5. Closest Resemblance to Young Frankenstein’s Marty Feldman
Mesut Ozil, Germany
Takes the honor for a second straight major tourney. He is the Spain of this award.
6. Breakout Star
Jordi Alba, Spain
The 23-year-old left back buried Italy with goal No. 2 in the final. He joins Barca for the new season. The rich get richer.
Runner up: Mario Mandzukic, Croatia. The 26-year-old striker scored three goals and played his way into a contract with Bayern Munich.
7. Best Player
Andres Iniesta, Spain
Is it us, or does Iniesta not quite get his due?* He is easily one of the top five players in the world. He scored the winning goal in the 2010 World Cup final, and set up the winner in the Euro 2012 final with a gorgeous through ball to Fabregas.

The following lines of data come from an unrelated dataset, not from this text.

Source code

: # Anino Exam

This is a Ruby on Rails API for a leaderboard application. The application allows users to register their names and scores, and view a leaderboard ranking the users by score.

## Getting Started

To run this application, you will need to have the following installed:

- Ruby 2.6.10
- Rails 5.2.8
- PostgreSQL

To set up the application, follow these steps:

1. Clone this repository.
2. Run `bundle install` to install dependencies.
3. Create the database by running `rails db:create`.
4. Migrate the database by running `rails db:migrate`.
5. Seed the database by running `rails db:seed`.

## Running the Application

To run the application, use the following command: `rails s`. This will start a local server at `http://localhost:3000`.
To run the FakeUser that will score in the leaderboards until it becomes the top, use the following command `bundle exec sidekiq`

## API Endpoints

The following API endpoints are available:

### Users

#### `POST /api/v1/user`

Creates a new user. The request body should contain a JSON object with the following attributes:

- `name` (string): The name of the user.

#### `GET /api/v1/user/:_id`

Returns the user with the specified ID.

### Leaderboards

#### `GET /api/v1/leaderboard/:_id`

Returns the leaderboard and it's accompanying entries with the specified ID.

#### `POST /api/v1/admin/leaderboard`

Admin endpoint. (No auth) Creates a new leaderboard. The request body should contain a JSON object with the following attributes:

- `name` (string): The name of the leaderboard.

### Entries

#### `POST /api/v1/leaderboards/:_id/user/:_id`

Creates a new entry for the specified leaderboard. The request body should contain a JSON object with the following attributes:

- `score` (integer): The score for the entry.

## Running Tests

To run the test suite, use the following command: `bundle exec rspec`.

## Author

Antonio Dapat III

8. Best Team that Didn’t Advance to the Knockout Stage
They tied Italy and played an incredible game against Spain, creating multiple chances, and narrowly losing on a goal that might have been offside. They were excellent, and would have made a better quarterfinalist than the Czech Republic, England, and Greece.
9. Best Fan(s)
Super Mario Bros., Italy. But after that Gazzetta dello Sport cartoon, we’re not sure Italy deserves Super Mario Balotelli.
Runner-up: This fan, who rooted for—wait, let us finish reading her shirt—yep, she rooted for Germany:
10. Best Uniforms:
At least they looked good while completely tanking:
Runner-up: Tie—Portugal’s away, and Croatia’s “Full Tablecloth.”
Portugal’s cross is slick, and while we acknowledge Croatia’s are a ‘love em or hate em’ phenomenon, we’re in the former camp.
There you have it. What do you think of our choices? Was there a better goal than Kuba’s? A bigger flop than Rooney? Let us know in the comments.
*UPDATE: UEFA named Iniesta the player of the tournament. So, okay, he’s getting his due, and we salute the selection. Here are a couple of money quotes from the announcement:
Andy Roxburgh, the head of UEFA’s technical group, told reporters:
“AndreaPirlo was magnificent for Italy, Xavi won it last time and could have won it again. Xabi Alonso was magnificent, but Iniesta sends a message about creative and incisive football and was superb throughout.”
And the man himself:
“I am very happy to win this title again, to do something unique and magical. This is practically unrepeatable and I am enjoying the moment. The important thing is that Spain are champions and that this is what the entire team wanted.”
Gotta love that guy. Not a word about his (richly deserved) individual honor. He’s only 28, too. Very good chance he’ll be able to add to his incredible legacy (he’s won two Champions League titles during this run) at Brazil 2014.